▶ **Exercise description**
The records sit below. Return every line in them that holds the word "ciphertext".

##### Data to process #####

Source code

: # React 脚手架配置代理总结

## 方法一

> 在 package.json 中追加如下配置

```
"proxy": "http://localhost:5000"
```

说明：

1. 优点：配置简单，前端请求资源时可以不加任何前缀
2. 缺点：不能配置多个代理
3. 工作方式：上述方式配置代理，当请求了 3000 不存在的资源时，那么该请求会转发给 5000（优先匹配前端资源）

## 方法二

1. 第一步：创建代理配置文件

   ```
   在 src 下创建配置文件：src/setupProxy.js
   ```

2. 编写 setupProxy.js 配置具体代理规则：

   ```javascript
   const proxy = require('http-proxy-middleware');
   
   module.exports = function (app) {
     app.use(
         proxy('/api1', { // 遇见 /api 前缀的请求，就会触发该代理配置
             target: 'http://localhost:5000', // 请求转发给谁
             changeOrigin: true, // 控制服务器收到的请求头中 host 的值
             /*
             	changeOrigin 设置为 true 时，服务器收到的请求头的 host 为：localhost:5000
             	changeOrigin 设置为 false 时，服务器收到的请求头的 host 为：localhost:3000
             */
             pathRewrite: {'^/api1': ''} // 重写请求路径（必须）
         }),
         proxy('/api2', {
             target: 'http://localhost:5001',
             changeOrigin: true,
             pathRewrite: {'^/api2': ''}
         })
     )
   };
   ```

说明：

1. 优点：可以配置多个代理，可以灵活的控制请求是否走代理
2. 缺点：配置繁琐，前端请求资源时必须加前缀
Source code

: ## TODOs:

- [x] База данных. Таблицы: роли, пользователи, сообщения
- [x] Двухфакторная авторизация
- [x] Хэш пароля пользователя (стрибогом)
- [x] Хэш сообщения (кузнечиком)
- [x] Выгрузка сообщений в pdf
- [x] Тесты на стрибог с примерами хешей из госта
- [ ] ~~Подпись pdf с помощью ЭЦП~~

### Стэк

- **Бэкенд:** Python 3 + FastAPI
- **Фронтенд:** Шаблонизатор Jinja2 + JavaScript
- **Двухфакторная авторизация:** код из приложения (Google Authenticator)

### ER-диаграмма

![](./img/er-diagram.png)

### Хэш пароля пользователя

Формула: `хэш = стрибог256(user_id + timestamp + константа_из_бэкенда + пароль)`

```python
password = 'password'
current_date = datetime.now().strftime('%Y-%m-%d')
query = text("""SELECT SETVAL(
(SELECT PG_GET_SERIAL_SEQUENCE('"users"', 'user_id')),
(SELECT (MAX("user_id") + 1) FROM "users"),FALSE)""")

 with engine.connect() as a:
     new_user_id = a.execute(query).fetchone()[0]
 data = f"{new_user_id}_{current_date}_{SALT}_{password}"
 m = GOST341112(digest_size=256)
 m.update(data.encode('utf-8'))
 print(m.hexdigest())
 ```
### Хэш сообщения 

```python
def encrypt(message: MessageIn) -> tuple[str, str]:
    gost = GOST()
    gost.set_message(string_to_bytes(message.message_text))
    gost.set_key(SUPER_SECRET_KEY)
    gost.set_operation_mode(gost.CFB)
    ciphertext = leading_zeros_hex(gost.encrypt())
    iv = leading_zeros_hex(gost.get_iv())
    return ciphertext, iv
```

#####

▶ **Result for this exercise**
    ciphertext = leading_zeros_hex(gost.encrypt())
    return ciphertext, iv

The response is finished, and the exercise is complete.